Стильный вид и зачесанные вверх с помощью геля волосы отнюдь не приближают его к местным.
— Почему у вас с собой щипцы?
— А что, нельзя? Разве щипцы — это оружие?
Судья вздыхает:
— Щипцами снимают защитные заклепки.
Молодой человек хочет брать, а не давать. Причины тому судья находит в детстве.
— Я знаю, вам было нелегко. Мать умерла родами, отец погиб на войне.
Охранник супермаркета боязливо дает клятву, что собственными глазами видела, как подсудимый положил в рюкзак два килограмма баранины. Судья озабоченно кивает и выносит приговор:
— Семь дней тюремного заключения.
Подсудимый бросается на колени и широко разводит руки:
— Я невиновен! Клянусь своей матерью!
Потом, опомнившись, что объявил ее мертвой, добавляет:
— Памятью своей матери!
Судья и секретарь суда делают два шага назад. Охранник супермаркета ретируется в угол. Театральность, которую здесь знают только по романам, ломает привычный порядок. Я подхожу к молодому человеку. Он со слезами бросается в мои объятья, я глажу его, смеясь:
— Ах, лапочка, это же недолго, всего семь дней!
Вскоре подсудимый просит прощения за слезы.

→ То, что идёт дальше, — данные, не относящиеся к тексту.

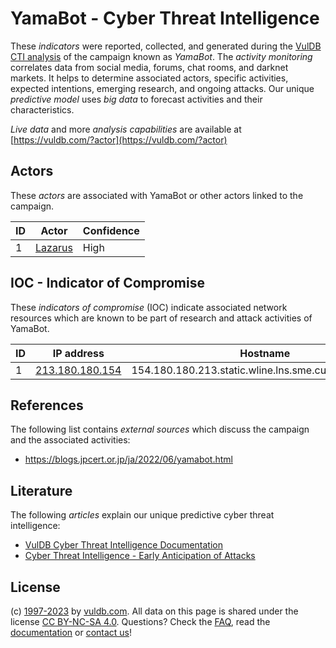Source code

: # YamaBot - Cyber Threat Intelligence

These _indicators_ were reported, collected, and generated during the [VulDB CTI analysis](https://vuldb.com/?kb.cti) of the campaign known as _YamaBot_. The _activity monitoring_ correlates data from social media, forums, chat rooms, and darknet markets. It helps to determine associated actors, specific activities, expected intentions, emerging research, and ongoing attacks. Our unique _predictive model_ uses _big data_ to forecast activities and their characteristics.

_Live data_ and more _analysis capabilities_ are available at [https://vuldb.com/?actor](https://vuldb.com/?actor)

## Actors

These _actors_ are associated with YamaBot or other actors linked to the campaign.

ID | Actor | Confidence
-- | ----- | ----------
1 | [Lazarus](https://vuldb.com/?actor.lazarus) | High

## IOC - Indicator of Compromise

These _indicators of compromise_ (IOC) indicate associated network resources which are known to be part of research and attack activities of YamaBot.

ID | IP address | Hostname | Actor | Confidence
-- | ---------- | -------- | ----- | ----------
1 | [213.180.180.154](https://vuldb.com/?ip.213.180.180.154) | 154.180.180.213.static.wline.lns.sme.cust.swisscom.ch | [Lazarus](https://vuldb.com/?actor.lazarus) | High

## References

The following list contains _external sources_ which discuss the campaign and the associated activities:

* https://blogs.jpcert.or.jp/ja/2022/06/yamabot.html

## Literature

The following _articles_ explain our unique predictive cyber threat intelligence:

* [VulDB Cyber Threat Intelligence Documentation](https://vuldb.com/?kb.cti)
* [Cyber Threat Intelligence - Early Anticipation of Attacks](https://www.scip.ch/en/?labs.20201022)

## License

(c) [1997-2023](https://vuldb.com/?kb.changelog) by [vuldb.com](https://vuldb.com/?kb.about). All data on this page is shared under the license [CC BY-NC-SA 4.0](https://creativecommons.org/licenses/by-nc-sa/4.0/). Questions? Check the [FAQ](https://vuldb.com/?kb.faq), read the [documentation](https://vuldb.com/?kb) or [contact us](https://vuldb.com/?contact)!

— Как вы его назвали? — спрашивает меня судья.
— Лапочка.
— А, то есть что налапал, то и слапал, — успокаивает себя он.
— «Лапочка» — это нежное обращение. Как «душенька».
Судья делает два шага назад.
Мы выходим из здания суда, после тактильной поддержки молодой человек ищет у меня и моральной.
— В приюте для беженцев — враги, против которых мы воевали. Это невыносимо, они убили моего отца.